Promptable Closed-loop Traffic Simulation

Conference on Robot Learning (CoRL) 2024

Shuhan Tan1,   Boris Ivanovic2,   Yuxiao Chen2,   Boyi Li2,  
Xinshuo Weng2,   Yulong Cao2,   Philipp Krähenbühl1, Marco Pavone2  
1UT Austin, 2NVIDIA
Webpage | Video | Paper | Code | Model Demo | Data Demo | Dataset

Example of Promptable Closed-loop Traffic Simulation.
All agents are controlled by ProSim: green ones are unconditioned, others are prompted with multimodal prompts.
ProSim

In this work, we propose a new task: promptable closed-loop traffic simulation . Aside from simulating realistic traffic agent interactions in closed-loop, traffic models should also generate agent motions that satisfy a complex set of user-specified prompts, which contains multimodal prompts like:

  • Goal Point one point a 3D point of the agent destination
  • Route Sketch many points a noisy sketch of the agent's route
  • Action Tag categorical Accelerate, LeftTurn
  • Text instruction textual "Instruct <A0> to decelerate before turning right."

Towards this problem, we propose ProSim, a multimodal promptable closed-loop traffic simulation framework. ProSim allows the user to give a complex set of numerical, categorical or textual prompts to instruct each agent's behavior and intention. ProSim then rolls out a traffic scenario in a closed-loop manner, modeling each agent's interaction with other traffic participants. We show the architecture of ProSim in below.

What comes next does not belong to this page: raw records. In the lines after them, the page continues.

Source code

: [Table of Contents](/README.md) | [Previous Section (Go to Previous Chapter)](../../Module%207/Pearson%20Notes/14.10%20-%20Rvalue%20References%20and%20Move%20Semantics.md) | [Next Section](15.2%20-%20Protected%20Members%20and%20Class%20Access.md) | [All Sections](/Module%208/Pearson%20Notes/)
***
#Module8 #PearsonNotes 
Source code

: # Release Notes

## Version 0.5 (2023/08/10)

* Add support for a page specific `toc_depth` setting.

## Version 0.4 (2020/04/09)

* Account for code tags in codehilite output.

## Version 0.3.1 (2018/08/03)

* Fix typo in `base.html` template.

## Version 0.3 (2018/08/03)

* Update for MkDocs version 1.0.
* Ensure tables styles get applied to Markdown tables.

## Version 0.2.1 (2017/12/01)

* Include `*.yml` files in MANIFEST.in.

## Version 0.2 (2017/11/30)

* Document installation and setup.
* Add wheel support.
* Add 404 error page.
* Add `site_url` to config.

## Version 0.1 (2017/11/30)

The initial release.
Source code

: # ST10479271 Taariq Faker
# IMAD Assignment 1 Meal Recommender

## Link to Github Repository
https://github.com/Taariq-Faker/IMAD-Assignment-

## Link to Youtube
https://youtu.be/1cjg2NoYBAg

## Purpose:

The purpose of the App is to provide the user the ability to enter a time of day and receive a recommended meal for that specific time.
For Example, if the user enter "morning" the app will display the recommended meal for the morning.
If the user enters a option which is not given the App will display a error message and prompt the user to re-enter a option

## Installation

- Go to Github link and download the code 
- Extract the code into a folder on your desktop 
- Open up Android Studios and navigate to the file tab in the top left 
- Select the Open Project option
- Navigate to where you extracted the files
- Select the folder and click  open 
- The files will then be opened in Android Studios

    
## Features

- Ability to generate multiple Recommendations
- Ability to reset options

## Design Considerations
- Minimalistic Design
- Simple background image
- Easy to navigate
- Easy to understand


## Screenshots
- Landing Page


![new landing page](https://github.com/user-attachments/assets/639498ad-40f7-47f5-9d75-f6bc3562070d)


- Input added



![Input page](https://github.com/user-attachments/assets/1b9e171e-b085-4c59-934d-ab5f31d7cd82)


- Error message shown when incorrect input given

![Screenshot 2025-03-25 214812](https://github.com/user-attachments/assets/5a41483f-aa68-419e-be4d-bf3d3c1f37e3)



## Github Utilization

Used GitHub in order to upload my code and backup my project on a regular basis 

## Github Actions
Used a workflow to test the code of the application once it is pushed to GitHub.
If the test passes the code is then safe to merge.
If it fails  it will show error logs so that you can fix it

Overview of ProSim architecture.

ProSim consists of three main modules:

    Encoder:
    Efficiently encodes a scene initialization (map and agent states) to a shared set of scene tokens.
    Generator:
    Takes the scene tokens and agent prompts to generate policy tokens for all agents.
    Policy:
    For each agent, takes the agent's policy token, current state, and observation to generate the next state. Note that we run this module for all the agents separately in parallel to simulate agent interactions.
During rollout, ProSim only runs the heavy Encoder and Generator once, while the Policy runs for all agents in parallel. This design enables us to train and inference with ProSim in closed-loop with high efficiency.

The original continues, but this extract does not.